No matter what Vince Vaughn may tell you, you can see proper, actual swingers in Score, the film that self-styled producer and director of erotica Radley Metzger began his hardcore efforts with. Not that the hardcore version was widely seen, as you were more likely to have watched the softer incarnation if you had ever caught this, which was aimed at, shall we say, open-minded couples of the sort depicted in the film. In fact, you can envisage Elvira and Jack settling down of an evening to watch Score on their personal film reel, and maybe even showing it to other pairs to bring them round to their sexually liberal worldview.

All the way through Metzger displays a genial tone, with aspects suggesting that this was not to be taken entirely at face value, although one presumes much of its target audience found it was difficult to have an ironic orgasm, which might well have been the curious aim of the movie. It's not exactly a ripsnorting comedy, mind you, as while there is that arch dialogue to be taken into account there's still a notable lack of quips or oneliners that might betray a winking attitude to the characters. Really it was the stuff of porno for years before and since, and simply the director's way with the camera, the well-chosen soundtrack, and his confident tackling of the actors which lent this its sophisticated air.

Naturally that air would evaporate within seconds the moment one character pointed out to another how daft all this was, but you could say that about most erotica, especially that produced in the nineteen-seventies. This particular item was adapted by writer Jerry Douglas from his own off-Broadway play, which had not featured the sex scenes, but you could go further on celluloid without getting arrested. Oddly enough, Sylvester Stallone had appeared in the original in an early acting job, although he didn't essay one of the gay roles, but here the most famous face would have been Lynn Lowry, in her customary wide-eyed innocent role that would either see her get killed or get laid in her movies.

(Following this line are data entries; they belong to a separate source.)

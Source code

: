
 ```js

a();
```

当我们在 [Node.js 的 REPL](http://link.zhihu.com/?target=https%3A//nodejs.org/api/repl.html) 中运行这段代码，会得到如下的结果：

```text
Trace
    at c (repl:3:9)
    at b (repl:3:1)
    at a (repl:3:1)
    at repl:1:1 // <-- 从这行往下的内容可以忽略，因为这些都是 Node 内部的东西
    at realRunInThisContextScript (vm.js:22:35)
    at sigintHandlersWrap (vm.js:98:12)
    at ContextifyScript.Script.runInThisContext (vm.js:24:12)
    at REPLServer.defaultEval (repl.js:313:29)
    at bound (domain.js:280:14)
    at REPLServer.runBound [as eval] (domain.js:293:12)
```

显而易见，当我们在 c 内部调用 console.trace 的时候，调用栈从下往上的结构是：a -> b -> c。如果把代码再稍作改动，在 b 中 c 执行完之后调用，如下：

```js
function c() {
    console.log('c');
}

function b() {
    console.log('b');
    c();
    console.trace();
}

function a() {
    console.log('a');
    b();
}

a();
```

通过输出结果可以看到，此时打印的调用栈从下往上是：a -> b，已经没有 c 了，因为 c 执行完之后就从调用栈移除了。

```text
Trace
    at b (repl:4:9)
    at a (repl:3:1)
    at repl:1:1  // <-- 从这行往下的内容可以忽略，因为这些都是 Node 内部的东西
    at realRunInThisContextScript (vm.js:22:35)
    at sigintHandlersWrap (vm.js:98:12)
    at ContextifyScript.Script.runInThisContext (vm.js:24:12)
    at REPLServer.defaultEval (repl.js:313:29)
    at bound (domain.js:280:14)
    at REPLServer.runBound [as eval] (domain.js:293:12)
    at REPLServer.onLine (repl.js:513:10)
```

Both of the two male leads, Culver and Grant, succumbed to AIDS in later years, which also indicates what a time capsule Score was, with its partner-swapping untroubled by the spectre of death hanging over it, something that offers it a sheen of nostalgia among those who appreciate their vintage skinflicks. In its fashion, what was trying for elegance and refinement then now looks quaint and out of its depth now, as the world has moved on, and its daring elements are more likely to raise titters than anything else these days. Look at the last scene where the sated Elvira and Jack go off to see the latest "Michael Powell", which presumably was a nod to Age of Consent and not The Boy Who Turned Yellow. And yet, the melancholy that has settled over the drama in the intervening years does offer Score its interest historically, although that's more testament to its status as a relic. A stylish relic, for all that.